The language of solidarity

In the age of Zoom conferences, one organisation uses the online tool to teach Ukrainian refugees what they need to navigate their new lives in Romania

It’s a Saturday morning in Romania when 700 Zoom users from all over the country type in the same 11 digits—a Zoom ID Meeting number. All of the online meeting participants are from Ukraine and are trying to join their first Romanian online course.

Hundreds of thousands of Ukrainian refugees have already fled abroad, and more than 82,000 have decided to stay in Romania, a neighbouring country where life does not look too different from theirs before the war. From food to the history that connects both societies, there are many similarities. But at least one thing is vastly different: the language. 

Some minutes and many interrupted connections later, less than half of the 700 online students are able to stay for the first free course of The Grammar School, a unique project that wants to make grammar cooler and easier to learn. Today, the online school opens its house of words for those forced to leave their Ukrainian homes behind. There are technical issues. Founder Corina Popa did not expect to see so many students pop up on her screen. 

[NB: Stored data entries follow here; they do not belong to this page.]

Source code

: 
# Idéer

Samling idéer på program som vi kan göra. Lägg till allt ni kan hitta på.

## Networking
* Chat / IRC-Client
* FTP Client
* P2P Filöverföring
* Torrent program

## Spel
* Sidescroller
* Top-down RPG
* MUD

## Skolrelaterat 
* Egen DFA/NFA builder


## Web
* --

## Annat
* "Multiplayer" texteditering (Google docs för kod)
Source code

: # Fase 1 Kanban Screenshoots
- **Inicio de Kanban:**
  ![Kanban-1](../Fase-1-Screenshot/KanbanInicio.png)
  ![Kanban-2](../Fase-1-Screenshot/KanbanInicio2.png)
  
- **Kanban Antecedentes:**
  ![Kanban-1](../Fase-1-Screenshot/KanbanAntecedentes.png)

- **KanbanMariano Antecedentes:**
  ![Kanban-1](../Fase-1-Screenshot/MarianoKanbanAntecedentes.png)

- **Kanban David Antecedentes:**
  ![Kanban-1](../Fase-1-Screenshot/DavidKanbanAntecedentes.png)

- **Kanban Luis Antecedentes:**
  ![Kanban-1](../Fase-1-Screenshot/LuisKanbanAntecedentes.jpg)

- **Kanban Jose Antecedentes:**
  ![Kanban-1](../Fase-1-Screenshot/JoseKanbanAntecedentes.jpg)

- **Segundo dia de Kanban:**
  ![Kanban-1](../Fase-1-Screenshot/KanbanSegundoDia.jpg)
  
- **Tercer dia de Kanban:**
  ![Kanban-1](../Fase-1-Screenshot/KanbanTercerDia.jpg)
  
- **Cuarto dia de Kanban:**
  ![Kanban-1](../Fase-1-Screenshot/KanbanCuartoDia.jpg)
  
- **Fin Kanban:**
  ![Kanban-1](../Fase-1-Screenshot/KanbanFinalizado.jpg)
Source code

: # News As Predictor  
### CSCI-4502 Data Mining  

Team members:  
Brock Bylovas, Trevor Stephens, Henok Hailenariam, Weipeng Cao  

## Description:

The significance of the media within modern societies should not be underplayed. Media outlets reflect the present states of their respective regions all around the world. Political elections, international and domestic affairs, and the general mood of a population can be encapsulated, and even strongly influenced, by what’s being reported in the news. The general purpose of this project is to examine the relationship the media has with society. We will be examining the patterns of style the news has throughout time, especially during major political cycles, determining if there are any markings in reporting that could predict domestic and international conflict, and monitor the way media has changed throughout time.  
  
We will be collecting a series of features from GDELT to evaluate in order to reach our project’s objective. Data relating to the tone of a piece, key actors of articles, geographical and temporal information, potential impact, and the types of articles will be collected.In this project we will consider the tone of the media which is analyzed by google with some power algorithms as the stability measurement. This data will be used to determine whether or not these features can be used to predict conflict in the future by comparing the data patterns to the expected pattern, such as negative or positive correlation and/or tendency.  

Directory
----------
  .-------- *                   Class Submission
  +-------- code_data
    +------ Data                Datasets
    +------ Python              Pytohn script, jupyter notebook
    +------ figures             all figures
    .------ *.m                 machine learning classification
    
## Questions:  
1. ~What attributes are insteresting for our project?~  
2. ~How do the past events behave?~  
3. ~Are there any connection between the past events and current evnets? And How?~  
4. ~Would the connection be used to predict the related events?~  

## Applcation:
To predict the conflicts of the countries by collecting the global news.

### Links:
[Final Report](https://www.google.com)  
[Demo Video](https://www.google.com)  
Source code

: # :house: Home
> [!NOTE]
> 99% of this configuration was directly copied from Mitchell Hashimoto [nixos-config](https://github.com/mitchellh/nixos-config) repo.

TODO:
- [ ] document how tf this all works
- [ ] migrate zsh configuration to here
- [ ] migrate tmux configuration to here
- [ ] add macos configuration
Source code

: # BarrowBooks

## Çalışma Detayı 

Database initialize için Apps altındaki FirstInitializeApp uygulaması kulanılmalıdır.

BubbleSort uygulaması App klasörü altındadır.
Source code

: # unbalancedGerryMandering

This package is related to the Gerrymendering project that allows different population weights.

All of the participants in the first meeting have their cameras on, which surprises Corina. She is used to students who keep their faces hidden for the entire course. She also notices something else. Many of the little squares on Corina’s screen show that the demand easily surpasses Zoom’s maximum allowed number of 300 participants. “I saw a table with ten people around a single phone at the end of the table. Children, the elderly, young adults sitting with their ears pricked up.”

Learning the language might not sound like a basic need to some, but Corina disagrees. “To be able to buy food in a shop, you need to know how to ask certain questions. We have to understand these people’s needs and share a common code with them. We also have to see their complexity. Many of my students looked like they had years of hard work behind them, people who built a life for themselves, and now they are at the bottom. They learn a new language, hoping to work whatever job, to live decently”. Above all, Corina sees language as a tool for someone to feel more at home in a new country.

On the third Saturday, most of the participants are young women. Today’s lesson includes two questions in Romanian: “Where are you now?” and “Where are you from?” Though no longer than a few words, the answers reveal much. Two participants are calling from Chișinău, Moldova, which shares the Romanian language. The others are joining from cities all around Romania. “You are living in sector 3, like me,” says the Romanian teacher, to one of the participants who is now calling Bucharest her home. 

Someone’s laughter shatters the sobriety of the lesson when the teacher explains how one can say how they feel in Romanian: foarte bine (very good), bine (good), așa și-așa (so and so). Așa și-așa is the funny trigger. Repeating the words, more voices join the Zoom choir, and the laughter becomes contagious. No one feels the need to explain why, but the reason is palpable—it is the answer that so many would give, with a lazy low voice, omitting how they really feel: terrible. 

The Facebook group that Corina and her team have created to organise the classes now has more than 1,400 members. “I think what we are doing is normal,” Corina says. “We are not helping because we must, but because we feel it and know that we would have gotten the same treatment if we were in their shoes.”

Corina and her team don’t lack the motivation or passion to keep up the work, but they would not mind more volunteers joining their ranks. So while she thinks that “good deeds should be done in silence”, she now shares her story because she needs ajutor—more help.

Corina sees language as a tool for someone to feel more at home in a new country.